# Exercise
Go through the lines below and transcribe each one exactly.

Data entries:
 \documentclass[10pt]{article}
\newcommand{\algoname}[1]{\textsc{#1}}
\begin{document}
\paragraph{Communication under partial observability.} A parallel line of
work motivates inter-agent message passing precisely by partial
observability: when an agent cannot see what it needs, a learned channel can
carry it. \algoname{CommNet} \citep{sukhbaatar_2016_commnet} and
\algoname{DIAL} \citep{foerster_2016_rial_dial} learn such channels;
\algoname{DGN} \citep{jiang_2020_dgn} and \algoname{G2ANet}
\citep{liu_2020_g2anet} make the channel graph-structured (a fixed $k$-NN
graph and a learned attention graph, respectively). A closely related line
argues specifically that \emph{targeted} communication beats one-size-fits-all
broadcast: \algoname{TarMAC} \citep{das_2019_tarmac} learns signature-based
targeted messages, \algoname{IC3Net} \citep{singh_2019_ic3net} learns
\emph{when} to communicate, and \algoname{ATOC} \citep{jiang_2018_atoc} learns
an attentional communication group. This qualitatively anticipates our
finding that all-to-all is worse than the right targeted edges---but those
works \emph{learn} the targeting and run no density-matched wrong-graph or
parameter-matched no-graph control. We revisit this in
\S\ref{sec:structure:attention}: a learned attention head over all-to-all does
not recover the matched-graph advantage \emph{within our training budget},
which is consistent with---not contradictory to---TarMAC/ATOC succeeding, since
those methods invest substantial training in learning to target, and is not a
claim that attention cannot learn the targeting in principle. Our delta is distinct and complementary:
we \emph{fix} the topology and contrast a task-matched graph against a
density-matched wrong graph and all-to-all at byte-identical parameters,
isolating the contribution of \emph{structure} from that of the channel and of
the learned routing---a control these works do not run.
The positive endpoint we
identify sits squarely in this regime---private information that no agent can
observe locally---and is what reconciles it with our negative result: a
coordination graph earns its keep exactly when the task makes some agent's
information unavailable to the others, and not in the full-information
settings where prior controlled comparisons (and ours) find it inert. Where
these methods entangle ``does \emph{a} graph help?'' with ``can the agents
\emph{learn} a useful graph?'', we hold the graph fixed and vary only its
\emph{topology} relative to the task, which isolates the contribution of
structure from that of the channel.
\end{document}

# Written solution
 \documentclass[10pt]{article}
\newcommand{\algoname}[1]{\textsc{#1}}
\begin{document}
\paragraph{Communication under partial observability.} A parallel line of
work motivates inter-agent message passing precisely by partial
observability: when an agent cannot see what it needs, a learned channel can
carry it. \algoname{CommNet} \citep{sukhbaatar_2016_commnet} and
\algoname{DIAL} \citep{foerster_2016_rial_dial} learn such channels;
\algoname{DGN} \citep{jiang_2020_dgn} and \algoname{G2ANet}
\citep{liu_2020_g2anet} make the channel graph-structured (a fixed $k$-NN
graph and a learned attention graph, respectively). A closely related line
argues specifically that \emph{targeted} communication beats one-size-fits-all
broadcast: \algoname{TarMAC} \citep{das_2019_tarmac} learns signature-based
targeted messages, \algoname{IC3Net} \citep{singh_2019_ic3net} learns
\emph{when} to communicate, and \algoname{ATOC} \citep{jiang_2018_atoc} learns
an attentional communication group. This qualitatively anticipates our
finding that all-to-all is worse than the right targeted edges---but those
works \emph{learn} the targeting and run no density-matched wrong-graph or
parameter-matched no-graph control. We revisit this in
\S\ref{sec:structure:attention}: a learned attention head over all-to-all does
not recover the matched-graph advantage \emph{within our training budget},
which is consistent with---not contradictory to---TarMAC/ATOC succeeding, since
those methods invest substantial training in learning to target, and is not a
claim that attention cannot learn the targeting in principle. Our delta is distinct and complementary:
we \emph{fix} the topology and contrast a task-matched graph against a
density-matched wrong graph and all-to-all at byte-identical parameters,
isolating the contribution of \emph{structure} from that of the channel and of
the learned routing---a control these works do not run.
The positive endpoint we
identify sits squarely in this regime---private information that no agent can
observe locally---and is what reconciles it with our negative result: a
coordination graph earns its keep exactly when the task makes some agent's
information unavailable to the others, and not in the full-information
settings where prior controlled comparisons (and ours) find it inert. Where
these methods entangle ``does \emph{a} graph help?'' with ``can the agents
\emph{learn} a useful graph?'', we hold the graph fixed and vary only its
\emph{topology} relative to the task, which isolates the contribution of
structure from that of the channel.
\end{document}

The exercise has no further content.